◆ What needs to be done
All lines from the one containing "the Hermite remainder~$h$" down to the one containing "where $f$ is", both ends included, are to be given again exactly; omit the rest of the listing below.

◆ Data to examine
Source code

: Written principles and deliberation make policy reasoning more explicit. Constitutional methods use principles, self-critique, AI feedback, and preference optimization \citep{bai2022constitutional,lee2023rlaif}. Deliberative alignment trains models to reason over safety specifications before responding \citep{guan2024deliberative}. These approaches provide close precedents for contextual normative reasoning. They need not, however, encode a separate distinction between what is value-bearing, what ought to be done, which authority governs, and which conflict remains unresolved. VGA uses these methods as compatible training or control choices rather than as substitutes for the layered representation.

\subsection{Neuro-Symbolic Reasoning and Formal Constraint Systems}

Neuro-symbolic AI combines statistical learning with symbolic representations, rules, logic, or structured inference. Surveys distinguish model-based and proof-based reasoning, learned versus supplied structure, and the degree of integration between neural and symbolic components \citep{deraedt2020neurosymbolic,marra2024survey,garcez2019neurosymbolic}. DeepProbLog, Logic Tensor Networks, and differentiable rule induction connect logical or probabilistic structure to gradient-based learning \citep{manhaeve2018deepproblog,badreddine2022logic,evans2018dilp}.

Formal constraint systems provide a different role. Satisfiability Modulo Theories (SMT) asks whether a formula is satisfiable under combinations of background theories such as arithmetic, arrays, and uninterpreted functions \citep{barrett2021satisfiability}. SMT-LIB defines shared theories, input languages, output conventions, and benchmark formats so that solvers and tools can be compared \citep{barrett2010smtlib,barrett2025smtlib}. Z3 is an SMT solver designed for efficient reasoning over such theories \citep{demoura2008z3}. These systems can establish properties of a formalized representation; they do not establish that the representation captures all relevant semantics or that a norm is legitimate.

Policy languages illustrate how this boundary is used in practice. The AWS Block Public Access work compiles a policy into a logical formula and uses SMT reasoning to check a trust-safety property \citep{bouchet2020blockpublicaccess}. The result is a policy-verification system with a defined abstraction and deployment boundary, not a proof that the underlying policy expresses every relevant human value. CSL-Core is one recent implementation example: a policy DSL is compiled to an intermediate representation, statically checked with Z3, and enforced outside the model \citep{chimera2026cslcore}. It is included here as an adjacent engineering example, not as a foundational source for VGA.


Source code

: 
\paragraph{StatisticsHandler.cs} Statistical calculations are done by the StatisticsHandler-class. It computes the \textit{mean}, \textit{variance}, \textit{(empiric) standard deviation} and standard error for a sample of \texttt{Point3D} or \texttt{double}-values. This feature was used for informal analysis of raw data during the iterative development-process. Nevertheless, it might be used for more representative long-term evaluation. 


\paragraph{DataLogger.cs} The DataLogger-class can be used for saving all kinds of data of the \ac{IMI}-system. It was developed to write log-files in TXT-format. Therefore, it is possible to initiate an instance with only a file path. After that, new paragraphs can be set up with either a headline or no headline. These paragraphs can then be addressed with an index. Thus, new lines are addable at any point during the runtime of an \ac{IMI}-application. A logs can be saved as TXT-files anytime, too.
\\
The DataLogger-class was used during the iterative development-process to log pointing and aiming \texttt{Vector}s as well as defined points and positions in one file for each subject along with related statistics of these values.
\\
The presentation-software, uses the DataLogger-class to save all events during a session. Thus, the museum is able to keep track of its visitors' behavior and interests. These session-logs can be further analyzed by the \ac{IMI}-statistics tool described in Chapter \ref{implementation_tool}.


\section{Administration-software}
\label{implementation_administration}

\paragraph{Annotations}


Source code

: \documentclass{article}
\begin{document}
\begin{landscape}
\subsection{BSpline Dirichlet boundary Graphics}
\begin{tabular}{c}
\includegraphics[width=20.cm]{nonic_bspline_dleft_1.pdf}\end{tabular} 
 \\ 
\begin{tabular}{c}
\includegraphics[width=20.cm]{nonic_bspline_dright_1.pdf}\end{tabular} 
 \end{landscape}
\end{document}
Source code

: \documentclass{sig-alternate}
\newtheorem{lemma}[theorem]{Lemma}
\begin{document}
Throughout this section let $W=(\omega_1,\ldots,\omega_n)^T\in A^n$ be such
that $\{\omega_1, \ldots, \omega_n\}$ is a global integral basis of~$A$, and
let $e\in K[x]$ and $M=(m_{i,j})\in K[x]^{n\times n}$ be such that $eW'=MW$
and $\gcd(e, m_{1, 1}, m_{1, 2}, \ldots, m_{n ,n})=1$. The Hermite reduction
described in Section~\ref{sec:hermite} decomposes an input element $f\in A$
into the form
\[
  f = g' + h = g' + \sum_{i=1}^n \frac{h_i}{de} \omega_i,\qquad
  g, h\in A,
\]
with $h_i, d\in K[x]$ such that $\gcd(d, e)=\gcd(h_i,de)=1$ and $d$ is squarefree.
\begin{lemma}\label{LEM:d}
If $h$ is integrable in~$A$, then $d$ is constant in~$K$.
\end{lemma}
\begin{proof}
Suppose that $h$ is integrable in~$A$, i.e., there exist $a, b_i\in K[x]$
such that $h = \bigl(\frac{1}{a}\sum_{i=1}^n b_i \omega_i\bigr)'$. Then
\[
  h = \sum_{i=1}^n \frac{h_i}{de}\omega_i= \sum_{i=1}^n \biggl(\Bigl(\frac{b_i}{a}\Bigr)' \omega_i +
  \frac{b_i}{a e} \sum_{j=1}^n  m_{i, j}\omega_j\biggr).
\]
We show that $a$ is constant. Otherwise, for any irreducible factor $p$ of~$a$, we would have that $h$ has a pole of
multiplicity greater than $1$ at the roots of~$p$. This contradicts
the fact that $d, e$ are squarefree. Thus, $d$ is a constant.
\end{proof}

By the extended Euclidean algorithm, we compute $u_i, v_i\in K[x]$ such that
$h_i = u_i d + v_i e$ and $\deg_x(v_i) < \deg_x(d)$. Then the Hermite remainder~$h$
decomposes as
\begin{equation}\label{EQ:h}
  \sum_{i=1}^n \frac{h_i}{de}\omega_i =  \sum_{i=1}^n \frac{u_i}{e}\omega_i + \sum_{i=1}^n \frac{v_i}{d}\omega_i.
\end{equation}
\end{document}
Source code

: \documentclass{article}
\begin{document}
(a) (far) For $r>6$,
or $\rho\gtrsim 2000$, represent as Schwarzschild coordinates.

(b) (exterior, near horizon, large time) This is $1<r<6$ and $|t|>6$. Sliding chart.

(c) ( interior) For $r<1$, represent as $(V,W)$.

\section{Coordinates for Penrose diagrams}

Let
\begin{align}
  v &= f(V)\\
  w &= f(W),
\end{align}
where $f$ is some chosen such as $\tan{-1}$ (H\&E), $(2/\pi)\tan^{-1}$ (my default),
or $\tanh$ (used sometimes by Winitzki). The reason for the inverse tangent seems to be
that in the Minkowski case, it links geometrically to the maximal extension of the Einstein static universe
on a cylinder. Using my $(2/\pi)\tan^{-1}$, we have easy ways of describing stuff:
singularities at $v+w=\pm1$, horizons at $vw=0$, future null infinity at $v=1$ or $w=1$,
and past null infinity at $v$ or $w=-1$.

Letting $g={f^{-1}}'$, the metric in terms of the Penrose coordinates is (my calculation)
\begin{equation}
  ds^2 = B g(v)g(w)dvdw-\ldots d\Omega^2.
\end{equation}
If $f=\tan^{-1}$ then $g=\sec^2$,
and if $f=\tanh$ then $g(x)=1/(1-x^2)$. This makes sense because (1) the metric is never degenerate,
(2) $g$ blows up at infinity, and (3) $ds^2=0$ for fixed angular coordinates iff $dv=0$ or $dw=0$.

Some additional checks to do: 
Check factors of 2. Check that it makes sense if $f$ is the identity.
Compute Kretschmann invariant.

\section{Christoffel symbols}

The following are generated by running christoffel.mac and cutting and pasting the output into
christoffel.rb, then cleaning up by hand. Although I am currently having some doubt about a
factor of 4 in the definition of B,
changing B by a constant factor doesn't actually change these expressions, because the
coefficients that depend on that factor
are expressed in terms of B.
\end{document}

◆ Result of this exercise
$h_i = u_i d + v_i e$ and $\deg_x(v_i) < \deg_x(d)$. Then the Hermite remainder~$h$
decomposes as
\begin{equation}\label{EQ:h}
  \sum_{i=1}^n \frac{h_i}{de}\omega_i =  \sum_{i=1}^n \frac{u_i}{e}\omega_i + \sum_{i=1}^n \frac{v_i}{d}\omega_i.
\end{equation}
\end{document}
Source code

: \documentclass{article}
\begin{document}
(a) (far) For $r>6$,
or $\rho\gtrsim 2000$, represent as Schwarzschild coordinates.

(b) (exterior, near horizon, large time) This is $1<r<6$ and $|t|>6$. Sliding chart.

(c) ( interior) For $r<1$, represent as $(V,W)$.

\section{Coordinates for Penrose diagrams}

Let
\begin{align}
  v &= f(V)\\
  w &= f(W),
\end{align}
where $f$ is some chosen such as $\tan{-1}$ (H\&E), $(2/\pi)\tan^{-1}$ (my default),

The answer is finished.